Jurisprudência Nacional: ACÓRDÃOS DO SUPREMO TRIBUNAL DE JUSTIÇA:
- PROCESSOS N.ºS 04B4477 E 07A481.
Sumário :



I - Na fixação da indemnização a título de danos morais deve ponderar-se, no juízo de equidade a fixar, entre as demais circunstâncias que o caso justifiquem (art. 494.º, n.º 1, do CC), a situação de carência económica, determinante de angústia, em que o sinistrado ficou por via do acidente que o levou a pedir quantias emprestadas de dinheiro.
II - Para essa indemnização contribui também a intensa culpa do condutor do veículo lesante que se pôs em fuga e que, pelo seu comportamento ulterior, dificultou o ressarcimento indemnizatório.
III - Intentada ação de indemnização em 1999, a sentença pode e deve atualizar o valor indemnizatório (art. 566.º, n.º 2, do CC) e, por isso, o valor que em 1999 poderia ser considerado excessivo à luz dos critérios jurisprudenciais existentes, já não o será ( ou pode não o ser) considerado o momento da sentença em 2011.
IV - A situação de crise económica que se vive atualmente, e que está a conduzir a totalidade da população que vive do salário do seu trabalho por conta de outrem a níveis de empobrecimento não vistos há muitas dezenas de anos e a elevados níveis de desemprego, constitui fator que leva um sinistrado de acidente de viação, que fique afetado pelas lesões sofridas em incapacidade funcional, a sentir uma angústia mais intensa do que sentiria quanto ao seu futuro se, contrariamente ao que se verifica, vivesse num Estado com níveis de bem-estar e onde uma pessoa incapacitada não sentisse particulares dificuldades de obter emprego ou de manter o emprego ou atividade exercida.


Decisão Texto Integral:

N.º 631/1999.L1.S1[1]

Acordam no Supremo Tribunal de Justiça:

1. AA demandou no dia 3-11-1999 BB Companhia de Seguros, S.A. pedindo a sua condenação na quantia de 7.500.000$00 alegando que, no dia 2-11-1994 quando se encontrava na paragem de autocarros da via rápida da Costa da Caparica em cima da Ponte de Lazarim, foi colhido pela viatura de matrícula UG-... conduzida por CC tendo sofrido danos materiais e morais que contabiliza, respetivamente ,em 2.500.000$00 e 5.000.000$00.

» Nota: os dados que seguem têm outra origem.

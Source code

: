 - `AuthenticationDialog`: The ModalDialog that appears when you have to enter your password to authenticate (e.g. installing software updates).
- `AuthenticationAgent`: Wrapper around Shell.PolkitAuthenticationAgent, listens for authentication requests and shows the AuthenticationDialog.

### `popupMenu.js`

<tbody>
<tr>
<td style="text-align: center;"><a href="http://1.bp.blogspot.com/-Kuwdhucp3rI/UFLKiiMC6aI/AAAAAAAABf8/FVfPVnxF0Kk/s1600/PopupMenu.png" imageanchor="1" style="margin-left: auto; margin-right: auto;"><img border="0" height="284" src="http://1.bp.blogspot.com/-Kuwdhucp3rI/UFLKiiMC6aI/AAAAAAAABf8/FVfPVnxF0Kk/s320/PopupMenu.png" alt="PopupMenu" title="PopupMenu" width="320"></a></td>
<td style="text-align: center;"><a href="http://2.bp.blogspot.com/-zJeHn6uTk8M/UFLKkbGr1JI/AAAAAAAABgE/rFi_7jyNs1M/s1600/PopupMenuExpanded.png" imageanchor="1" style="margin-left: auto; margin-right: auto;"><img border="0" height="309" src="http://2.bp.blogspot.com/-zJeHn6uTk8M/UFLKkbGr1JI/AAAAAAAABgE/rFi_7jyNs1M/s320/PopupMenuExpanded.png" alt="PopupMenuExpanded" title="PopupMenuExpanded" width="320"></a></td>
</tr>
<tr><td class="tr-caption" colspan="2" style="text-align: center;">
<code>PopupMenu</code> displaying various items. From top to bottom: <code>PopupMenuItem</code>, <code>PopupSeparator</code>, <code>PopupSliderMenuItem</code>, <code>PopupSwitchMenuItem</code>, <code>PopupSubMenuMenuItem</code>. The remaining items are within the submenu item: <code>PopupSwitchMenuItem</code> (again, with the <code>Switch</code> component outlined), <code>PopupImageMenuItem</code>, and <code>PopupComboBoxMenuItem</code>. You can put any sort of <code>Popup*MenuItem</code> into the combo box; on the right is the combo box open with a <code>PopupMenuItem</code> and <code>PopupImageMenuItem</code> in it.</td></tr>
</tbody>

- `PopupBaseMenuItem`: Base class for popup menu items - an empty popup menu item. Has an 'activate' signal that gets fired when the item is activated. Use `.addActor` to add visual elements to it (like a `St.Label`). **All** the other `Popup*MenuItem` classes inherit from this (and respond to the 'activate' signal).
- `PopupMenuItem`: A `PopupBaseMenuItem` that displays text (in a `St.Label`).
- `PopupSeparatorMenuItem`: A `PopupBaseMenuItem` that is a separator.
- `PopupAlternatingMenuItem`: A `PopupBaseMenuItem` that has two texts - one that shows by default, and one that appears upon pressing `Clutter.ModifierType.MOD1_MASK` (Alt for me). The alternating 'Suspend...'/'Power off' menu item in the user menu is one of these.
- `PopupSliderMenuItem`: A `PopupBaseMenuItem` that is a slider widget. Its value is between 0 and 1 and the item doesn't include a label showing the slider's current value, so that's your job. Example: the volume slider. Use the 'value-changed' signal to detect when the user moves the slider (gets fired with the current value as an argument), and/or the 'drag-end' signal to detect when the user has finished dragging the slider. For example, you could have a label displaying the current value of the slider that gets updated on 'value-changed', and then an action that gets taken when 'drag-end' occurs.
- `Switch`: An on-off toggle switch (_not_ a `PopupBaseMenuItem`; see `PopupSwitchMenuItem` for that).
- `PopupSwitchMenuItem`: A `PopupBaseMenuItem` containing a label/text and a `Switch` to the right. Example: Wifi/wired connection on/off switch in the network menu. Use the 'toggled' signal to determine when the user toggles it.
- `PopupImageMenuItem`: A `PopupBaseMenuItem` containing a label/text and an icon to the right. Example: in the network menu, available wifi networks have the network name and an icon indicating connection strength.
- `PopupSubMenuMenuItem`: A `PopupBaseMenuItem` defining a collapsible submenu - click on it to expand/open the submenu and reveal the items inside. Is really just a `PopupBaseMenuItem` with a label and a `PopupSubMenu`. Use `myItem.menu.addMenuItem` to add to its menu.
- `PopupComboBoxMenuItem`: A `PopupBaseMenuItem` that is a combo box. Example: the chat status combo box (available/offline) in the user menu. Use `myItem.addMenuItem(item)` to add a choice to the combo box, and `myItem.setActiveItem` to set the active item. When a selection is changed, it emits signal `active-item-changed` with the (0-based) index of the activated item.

2. Proferida sentença no dia 4-4-2011 a ação foi julgada parcialmente procedente, condenando-se a ré a pagar ao A. a quantia de 32.172,45€, respeitando 24.939,89€ a danos morais.

3. A indemnização a título de danos morais foi fundamentada nos seguintes termos:

No que respeita aos danos não patrimoniais, temos de considerar as dores e incómodos inerentes a 8 meses de inatividade profissional, a incapacidade definitiva com que ficou, apesar de ligeira, a angústia e constrangimento sentidos pela situação de carência económica e necessidade de pedir dinheiro a terceiros, ficando com dívidas que ainda não pagou.

Estes danos não patrimoniais são indemnizáveis em montante que se afigure ao tribunal equitativo (artigo 496.º/3), visando-se compensar indiretamente os prejuízos através da atribuição de uma quantia em dinheiro que permita alcançar um prazer capaz de neutralizar, na medida do possível, a sua intensidade. Nesse juízo de equidade deve ponderar-se a gravidade dos danos, da culpa, da situação económica do lesante e do lesado e o tempo decorrido, bem como outros fatores aptos a integrar os critérios de razoabilidade, prudência e justiça.

Não foi pedida a condenação em juros de mora, o que não pode deixar de ser considerado agora que se vai fixar a indemnização 12 anos depois de o pedido ter sido feito. Tendo em conta o princípio de que a indemnização deve refletir a situação mais recente que possa ser atendida, isso significa que os danos não patrimoniais que hoje se têm de ressarcir são mais do que aqueles que estiveram na base do pedido, visto que entretanto nos anos seguintes eles continuaram a verificar-se. Ora, pese embora a necessidade de respeitar o princípio processual da limitação do objeto pelo valor do pedido, este fator não deve deixar de ser equitativamente ponderado na fixação do dano não patrimonial.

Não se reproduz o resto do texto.